=== Section Start ===

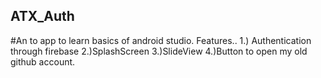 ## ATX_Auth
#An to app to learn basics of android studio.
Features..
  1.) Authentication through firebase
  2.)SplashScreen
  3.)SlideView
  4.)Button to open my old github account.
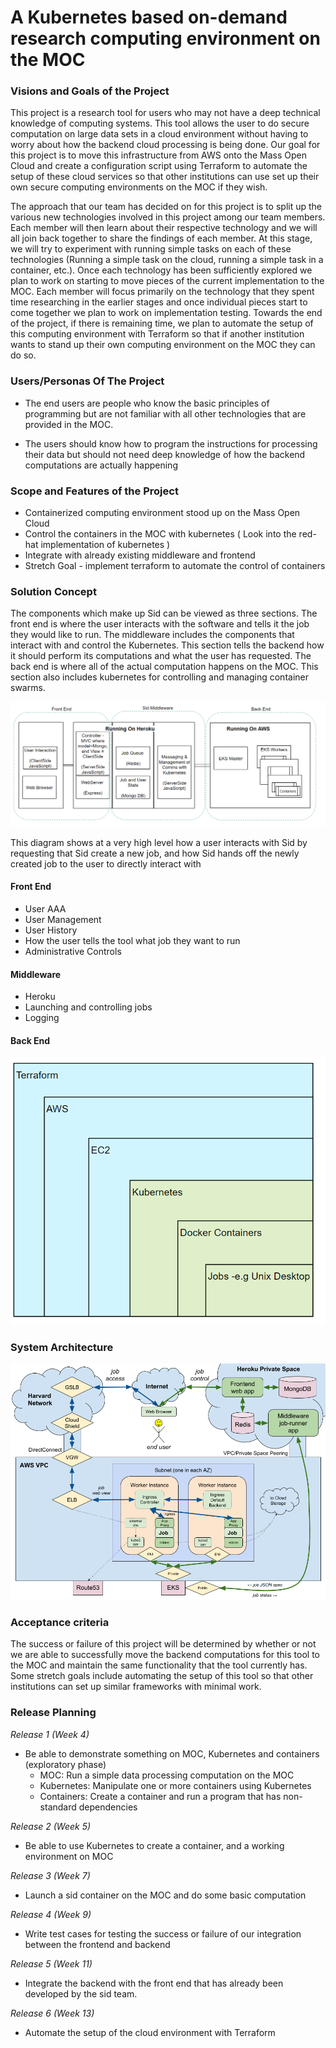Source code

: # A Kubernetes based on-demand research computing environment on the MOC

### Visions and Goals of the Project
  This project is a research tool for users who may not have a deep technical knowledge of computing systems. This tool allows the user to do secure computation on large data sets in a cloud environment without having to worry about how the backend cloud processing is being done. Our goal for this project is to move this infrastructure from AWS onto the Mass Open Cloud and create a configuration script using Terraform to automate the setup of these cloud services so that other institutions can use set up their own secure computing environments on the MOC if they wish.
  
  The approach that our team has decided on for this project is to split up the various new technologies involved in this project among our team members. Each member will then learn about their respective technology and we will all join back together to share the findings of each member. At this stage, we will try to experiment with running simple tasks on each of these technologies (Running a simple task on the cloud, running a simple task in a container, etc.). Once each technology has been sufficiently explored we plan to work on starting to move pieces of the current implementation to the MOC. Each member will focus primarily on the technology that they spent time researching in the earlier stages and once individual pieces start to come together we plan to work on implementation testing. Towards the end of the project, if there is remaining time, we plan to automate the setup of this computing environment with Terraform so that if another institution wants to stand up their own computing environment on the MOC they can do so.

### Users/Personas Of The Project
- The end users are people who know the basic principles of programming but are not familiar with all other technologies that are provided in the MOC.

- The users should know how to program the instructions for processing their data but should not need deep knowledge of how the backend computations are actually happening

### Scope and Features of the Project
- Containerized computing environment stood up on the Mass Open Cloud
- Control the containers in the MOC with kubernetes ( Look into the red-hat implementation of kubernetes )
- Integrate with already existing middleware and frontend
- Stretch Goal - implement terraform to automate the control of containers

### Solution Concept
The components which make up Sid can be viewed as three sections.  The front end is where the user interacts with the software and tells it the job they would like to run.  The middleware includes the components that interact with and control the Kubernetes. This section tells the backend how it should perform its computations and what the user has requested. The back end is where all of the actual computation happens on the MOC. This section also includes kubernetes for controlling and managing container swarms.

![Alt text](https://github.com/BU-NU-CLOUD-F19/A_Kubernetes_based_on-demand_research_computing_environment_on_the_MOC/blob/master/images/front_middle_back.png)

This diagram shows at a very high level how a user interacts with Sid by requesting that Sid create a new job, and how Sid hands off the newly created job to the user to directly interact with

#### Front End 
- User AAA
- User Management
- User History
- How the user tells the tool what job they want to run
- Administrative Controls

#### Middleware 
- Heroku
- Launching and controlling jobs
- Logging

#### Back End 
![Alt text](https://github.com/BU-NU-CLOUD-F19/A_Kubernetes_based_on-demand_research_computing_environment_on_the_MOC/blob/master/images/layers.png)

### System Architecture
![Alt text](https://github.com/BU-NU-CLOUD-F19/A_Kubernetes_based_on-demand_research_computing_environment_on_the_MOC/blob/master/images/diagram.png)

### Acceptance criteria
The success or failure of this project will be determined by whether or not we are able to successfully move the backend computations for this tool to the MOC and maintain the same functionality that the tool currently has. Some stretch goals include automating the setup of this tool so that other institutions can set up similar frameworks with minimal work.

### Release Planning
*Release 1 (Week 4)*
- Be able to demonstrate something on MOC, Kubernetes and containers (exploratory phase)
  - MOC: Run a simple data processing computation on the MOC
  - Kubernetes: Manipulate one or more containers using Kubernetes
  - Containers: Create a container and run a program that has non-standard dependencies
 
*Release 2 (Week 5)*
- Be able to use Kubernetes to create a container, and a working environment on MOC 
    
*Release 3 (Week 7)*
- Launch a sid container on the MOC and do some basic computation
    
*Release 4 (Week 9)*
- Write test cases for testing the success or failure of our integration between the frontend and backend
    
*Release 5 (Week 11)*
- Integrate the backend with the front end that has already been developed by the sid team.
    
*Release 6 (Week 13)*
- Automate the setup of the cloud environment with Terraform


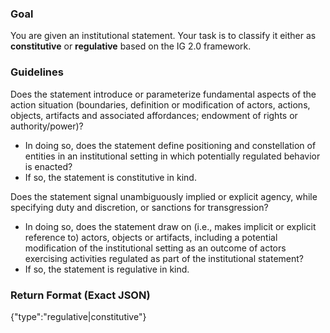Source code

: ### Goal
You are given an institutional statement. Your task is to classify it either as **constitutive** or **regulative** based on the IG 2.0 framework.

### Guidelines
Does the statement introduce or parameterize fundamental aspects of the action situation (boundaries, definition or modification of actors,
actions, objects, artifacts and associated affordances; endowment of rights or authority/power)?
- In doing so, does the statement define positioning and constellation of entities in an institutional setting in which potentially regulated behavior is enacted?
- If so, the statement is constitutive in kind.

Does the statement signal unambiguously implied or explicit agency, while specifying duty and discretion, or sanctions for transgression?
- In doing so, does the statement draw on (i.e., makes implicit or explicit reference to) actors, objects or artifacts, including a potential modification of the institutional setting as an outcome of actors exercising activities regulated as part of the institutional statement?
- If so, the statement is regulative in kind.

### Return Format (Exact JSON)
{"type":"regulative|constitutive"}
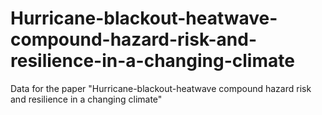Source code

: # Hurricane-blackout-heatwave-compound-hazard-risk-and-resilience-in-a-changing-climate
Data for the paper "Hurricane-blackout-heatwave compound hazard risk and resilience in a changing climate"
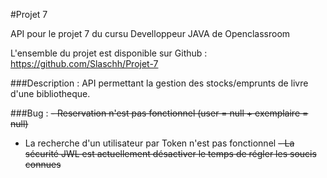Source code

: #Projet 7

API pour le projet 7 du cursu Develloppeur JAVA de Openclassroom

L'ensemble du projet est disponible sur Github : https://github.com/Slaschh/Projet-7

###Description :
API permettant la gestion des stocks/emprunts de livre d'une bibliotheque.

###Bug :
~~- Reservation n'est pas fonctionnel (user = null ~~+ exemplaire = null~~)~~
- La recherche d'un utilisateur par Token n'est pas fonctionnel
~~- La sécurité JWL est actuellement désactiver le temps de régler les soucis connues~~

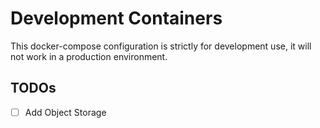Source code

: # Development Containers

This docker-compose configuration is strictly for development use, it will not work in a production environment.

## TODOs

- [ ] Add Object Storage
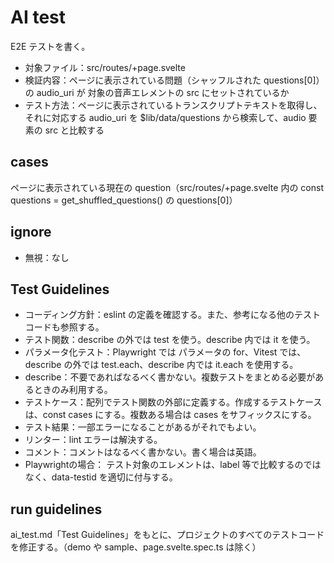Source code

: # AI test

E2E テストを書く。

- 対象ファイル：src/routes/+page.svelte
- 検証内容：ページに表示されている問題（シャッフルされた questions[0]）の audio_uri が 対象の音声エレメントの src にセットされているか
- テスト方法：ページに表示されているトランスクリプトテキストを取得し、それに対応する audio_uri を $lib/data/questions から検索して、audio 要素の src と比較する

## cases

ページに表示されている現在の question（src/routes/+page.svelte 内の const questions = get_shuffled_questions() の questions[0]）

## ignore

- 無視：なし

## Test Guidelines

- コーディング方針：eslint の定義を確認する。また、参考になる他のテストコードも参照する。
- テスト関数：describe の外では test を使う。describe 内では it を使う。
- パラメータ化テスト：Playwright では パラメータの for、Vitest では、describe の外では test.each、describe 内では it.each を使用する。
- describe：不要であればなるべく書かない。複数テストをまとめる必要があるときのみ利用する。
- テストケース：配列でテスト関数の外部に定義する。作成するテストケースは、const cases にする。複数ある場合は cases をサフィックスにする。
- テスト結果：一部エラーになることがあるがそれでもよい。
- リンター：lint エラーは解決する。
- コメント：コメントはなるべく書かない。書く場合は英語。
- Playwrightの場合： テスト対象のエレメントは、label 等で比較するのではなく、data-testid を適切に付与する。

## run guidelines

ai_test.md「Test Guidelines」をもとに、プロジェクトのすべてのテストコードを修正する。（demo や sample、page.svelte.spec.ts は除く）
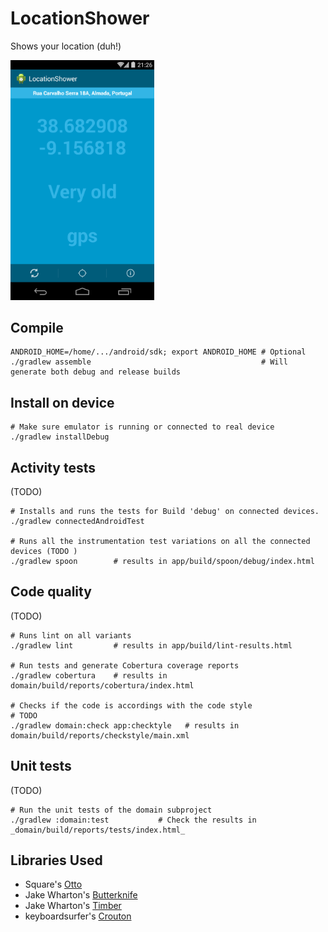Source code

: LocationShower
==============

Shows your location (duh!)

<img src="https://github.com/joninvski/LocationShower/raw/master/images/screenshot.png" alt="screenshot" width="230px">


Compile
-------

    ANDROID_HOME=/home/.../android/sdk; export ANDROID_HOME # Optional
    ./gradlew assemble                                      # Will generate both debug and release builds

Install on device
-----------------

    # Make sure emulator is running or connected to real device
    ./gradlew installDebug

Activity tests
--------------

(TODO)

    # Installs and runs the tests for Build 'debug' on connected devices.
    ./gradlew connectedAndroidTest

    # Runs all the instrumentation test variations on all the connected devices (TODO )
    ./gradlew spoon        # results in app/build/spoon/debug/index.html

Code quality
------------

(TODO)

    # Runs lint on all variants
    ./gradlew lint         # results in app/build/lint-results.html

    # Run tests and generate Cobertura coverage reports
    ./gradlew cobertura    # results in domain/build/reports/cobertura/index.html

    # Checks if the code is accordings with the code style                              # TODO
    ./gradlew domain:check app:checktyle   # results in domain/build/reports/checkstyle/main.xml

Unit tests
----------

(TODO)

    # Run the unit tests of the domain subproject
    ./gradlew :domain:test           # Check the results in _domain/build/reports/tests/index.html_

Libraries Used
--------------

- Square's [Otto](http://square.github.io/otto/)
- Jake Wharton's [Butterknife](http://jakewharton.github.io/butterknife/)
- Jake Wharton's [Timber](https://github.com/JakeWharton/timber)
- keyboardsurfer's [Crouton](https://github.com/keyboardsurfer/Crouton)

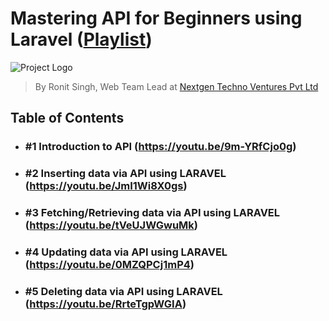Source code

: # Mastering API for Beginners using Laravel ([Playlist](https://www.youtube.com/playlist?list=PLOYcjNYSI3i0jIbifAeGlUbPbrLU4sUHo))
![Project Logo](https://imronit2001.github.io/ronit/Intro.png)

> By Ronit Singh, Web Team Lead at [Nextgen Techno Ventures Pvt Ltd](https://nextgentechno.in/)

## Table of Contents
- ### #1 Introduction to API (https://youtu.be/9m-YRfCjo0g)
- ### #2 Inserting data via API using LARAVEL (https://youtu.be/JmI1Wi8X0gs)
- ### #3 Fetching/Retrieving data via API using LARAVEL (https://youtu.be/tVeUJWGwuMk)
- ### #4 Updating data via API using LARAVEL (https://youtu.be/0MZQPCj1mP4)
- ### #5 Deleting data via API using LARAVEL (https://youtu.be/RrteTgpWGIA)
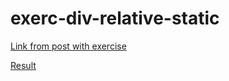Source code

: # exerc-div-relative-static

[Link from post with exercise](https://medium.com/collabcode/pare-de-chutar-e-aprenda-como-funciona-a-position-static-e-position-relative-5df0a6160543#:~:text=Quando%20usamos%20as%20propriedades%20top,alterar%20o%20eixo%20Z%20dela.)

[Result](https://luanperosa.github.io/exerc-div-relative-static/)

=== Section End ===

What is being asked:
With pictures left out, repeat exactly the lines from the line bearing "- ### #2 Inserting" through the final line of the records above.

Output for this task:
- ### #2 Inserting data via API using LARAVEL (https://youtu.be/JmI1Wi8X0gs)
- ### #3 Fetching/Retrieving data via API using LARAVEL (https://youtu.be/tVeUJWGwuMk)
- ### #4 Updating data via API using LARAVEL (https://youtu.be/0MZQPCj1mP4)
- ### #5 Deleting data via API using LARAVEL (https://youtu.be/RrteTgpWGIA)
Source code

: # exerc-div-relative-static

[Link from post with exercise](https://medium.com/collabcode/pare-de-chutar-e-aprenda-como-funciona-a-position-static-e-position-relative-5df0a6160543#:~:text=Quando%20usamos%20as%20propriedades%20top,alterar%20o%20eixo%20Z%20dela.)

[Result](https://luanperosa.github.io/exerc-div-relative-static/)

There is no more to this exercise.